> **ASSIGNMENT**
Search the material below for the word "contains". Copy every line where it is found.

> **GIVEN RECORDS**
◆ ◆ ◆ ◆ ◆ ◆ ◆

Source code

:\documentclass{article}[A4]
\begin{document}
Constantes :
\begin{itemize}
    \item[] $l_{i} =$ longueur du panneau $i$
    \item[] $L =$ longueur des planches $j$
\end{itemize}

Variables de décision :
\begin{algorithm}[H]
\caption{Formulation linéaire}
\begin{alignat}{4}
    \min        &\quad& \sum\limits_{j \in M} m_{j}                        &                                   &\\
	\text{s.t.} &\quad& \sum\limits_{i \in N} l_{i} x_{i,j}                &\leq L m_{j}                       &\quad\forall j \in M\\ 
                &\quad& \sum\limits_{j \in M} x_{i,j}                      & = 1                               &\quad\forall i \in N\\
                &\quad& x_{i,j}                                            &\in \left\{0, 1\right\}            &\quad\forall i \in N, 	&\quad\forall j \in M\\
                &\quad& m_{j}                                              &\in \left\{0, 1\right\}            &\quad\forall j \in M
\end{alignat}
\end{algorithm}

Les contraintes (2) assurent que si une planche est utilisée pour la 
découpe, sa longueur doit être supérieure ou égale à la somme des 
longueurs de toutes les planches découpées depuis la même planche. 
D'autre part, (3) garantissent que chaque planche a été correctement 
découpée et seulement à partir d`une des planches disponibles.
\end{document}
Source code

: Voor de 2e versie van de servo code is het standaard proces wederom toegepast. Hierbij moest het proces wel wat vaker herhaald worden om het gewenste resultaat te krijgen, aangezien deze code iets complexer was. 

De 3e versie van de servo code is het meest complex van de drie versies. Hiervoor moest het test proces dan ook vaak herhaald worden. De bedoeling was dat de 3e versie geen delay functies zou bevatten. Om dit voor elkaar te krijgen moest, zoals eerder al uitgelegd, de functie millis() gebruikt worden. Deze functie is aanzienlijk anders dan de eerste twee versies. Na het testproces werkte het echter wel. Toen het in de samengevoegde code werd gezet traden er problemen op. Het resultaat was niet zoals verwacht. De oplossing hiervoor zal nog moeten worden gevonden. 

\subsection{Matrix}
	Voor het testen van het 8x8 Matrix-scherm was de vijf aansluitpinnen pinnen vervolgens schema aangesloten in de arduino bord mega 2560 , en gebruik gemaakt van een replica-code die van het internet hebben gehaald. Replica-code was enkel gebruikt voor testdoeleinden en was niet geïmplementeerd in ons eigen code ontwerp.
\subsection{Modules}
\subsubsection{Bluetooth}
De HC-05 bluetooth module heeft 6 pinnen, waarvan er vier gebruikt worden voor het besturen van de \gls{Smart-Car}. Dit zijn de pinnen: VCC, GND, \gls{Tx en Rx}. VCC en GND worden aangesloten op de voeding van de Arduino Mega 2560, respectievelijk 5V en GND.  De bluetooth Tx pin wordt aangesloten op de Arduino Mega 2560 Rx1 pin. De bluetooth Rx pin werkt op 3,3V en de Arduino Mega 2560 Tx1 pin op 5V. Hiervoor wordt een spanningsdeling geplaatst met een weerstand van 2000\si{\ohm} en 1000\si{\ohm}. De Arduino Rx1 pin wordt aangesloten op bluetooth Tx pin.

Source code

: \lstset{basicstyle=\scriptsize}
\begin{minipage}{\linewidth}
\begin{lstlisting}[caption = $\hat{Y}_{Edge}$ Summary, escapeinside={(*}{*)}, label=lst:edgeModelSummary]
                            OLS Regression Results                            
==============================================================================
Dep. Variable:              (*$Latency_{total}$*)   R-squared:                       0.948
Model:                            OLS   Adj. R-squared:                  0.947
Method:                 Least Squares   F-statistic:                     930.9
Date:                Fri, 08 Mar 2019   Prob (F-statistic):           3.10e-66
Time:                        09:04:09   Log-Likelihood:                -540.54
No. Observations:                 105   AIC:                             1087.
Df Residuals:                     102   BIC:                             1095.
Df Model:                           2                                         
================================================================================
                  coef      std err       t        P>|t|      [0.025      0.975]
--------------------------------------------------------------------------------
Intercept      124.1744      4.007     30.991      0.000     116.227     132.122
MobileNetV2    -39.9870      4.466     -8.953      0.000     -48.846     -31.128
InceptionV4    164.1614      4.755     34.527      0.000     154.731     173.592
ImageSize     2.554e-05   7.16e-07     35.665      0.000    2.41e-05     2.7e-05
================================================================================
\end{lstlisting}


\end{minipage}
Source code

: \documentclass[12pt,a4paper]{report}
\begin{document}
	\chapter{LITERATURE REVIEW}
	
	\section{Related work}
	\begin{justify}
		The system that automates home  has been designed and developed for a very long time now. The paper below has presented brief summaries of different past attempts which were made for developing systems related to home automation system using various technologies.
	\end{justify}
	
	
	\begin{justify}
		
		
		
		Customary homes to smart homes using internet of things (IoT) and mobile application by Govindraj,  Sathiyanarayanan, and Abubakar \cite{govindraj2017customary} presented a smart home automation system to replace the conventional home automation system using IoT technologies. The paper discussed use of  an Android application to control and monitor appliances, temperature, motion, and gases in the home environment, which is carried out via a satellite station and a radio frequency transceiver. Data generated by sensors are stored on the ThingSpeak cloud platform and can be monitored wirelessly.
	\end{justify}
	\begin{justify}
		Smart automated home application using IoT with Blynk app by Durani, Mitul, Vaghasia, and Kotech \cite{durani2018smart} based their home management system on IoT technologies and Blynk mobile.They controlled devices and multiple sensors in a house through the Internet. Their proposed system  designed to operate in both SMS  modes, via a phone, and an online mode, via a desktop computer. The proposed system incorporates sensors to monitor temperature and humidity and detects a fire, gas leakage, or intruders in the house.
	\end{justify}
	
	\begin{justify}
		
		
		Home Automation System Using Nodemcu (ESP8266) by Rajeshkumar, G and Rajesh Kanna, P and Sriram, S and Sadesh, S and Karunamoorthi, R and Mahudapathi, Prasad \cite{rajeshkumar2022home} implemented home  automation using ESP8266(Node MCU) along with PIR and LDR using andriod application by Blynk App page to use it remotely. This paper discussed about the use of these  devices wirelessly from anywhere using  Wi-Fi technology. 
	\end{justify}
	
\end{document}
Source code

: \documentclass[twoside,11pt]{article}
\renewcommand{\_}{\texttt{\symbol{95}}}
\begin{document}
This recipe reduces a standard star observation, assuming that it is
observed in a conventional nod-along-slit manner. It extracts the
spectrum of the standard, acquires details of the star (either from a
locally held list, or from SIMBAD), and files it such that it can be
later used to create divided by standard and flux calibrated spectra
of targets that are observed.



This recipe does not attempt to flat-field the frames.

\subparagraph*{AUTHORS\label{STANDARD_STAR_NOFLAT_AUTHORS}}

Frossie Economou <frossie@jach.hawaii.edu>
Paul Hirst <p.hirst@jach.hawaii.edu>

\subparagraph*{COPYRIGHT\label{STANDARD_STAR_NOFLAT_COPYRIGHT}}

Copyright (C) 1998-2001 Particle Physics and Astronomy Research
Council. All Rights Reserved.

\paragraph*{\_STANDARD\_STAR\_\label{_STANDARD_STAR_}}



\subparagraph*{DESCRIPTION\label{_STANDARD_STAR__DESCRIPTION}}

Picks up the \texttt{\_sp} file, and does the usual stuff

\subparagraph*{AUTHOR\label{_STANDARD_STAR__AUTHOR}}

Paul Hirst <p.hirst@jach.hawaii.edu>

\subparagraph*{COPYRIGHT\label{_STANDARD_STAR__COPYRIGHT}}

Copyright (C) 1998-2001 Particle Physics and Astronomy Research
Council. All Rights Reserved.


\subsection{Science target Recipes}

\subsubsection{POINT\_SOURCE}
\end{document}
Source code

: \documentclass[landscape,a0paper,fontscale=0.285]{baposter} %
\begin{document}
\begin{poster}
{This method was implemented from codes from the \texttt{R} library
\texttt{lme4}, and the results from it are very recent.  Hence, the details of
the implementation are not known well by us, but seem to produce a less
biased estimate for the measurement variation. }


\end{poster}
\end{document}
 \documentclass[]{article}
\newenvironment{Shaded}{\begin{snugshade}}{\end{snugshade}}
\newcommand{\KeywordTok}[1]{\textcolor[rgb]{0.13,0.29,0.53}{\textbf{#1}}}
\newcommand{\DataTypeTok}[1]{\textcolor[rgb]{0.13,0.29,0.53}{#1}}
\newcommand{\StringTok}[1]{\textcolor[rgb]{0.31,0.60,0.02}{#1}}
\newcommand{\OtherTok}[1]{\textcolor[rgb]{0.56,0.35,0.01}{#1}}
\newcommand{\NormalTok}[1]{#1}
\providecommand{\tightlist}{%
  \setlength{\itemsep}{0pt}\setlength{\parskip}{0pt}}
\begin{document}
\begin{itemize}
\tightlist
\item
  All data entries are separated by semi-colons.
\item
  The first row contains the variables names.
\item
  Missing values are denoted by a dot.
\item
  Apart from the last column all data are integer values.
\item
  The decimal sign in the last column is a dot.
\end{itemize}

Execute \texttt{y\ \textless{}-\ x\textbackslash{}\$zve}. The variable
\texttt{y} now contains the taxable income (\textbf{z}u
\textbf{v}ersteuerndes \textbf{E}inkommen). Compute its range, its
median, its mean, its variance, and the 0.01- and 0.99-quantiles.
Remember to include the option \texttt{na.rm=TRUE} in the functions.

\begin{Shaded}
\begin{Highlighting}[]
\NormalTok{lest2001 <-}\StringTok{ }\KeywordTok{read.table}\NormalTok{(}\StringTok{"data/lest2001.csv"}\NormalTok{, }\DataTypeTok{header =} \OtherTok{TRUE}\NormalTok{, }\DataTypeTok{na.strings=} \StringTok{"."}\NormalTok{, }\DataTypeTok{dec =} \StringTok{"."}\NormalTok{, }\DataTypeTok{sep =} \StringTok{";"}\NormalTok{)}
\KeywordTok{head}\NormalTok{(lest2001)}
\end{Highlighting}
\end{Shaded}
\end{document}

◆ ◆ ◆ ◆ ◆ ◆ ◆

> **RESULT FOR THIS EXERCISE**
  The first row contains the variables names.
\texttt{y} now contains the taxable income (\textbf{z}u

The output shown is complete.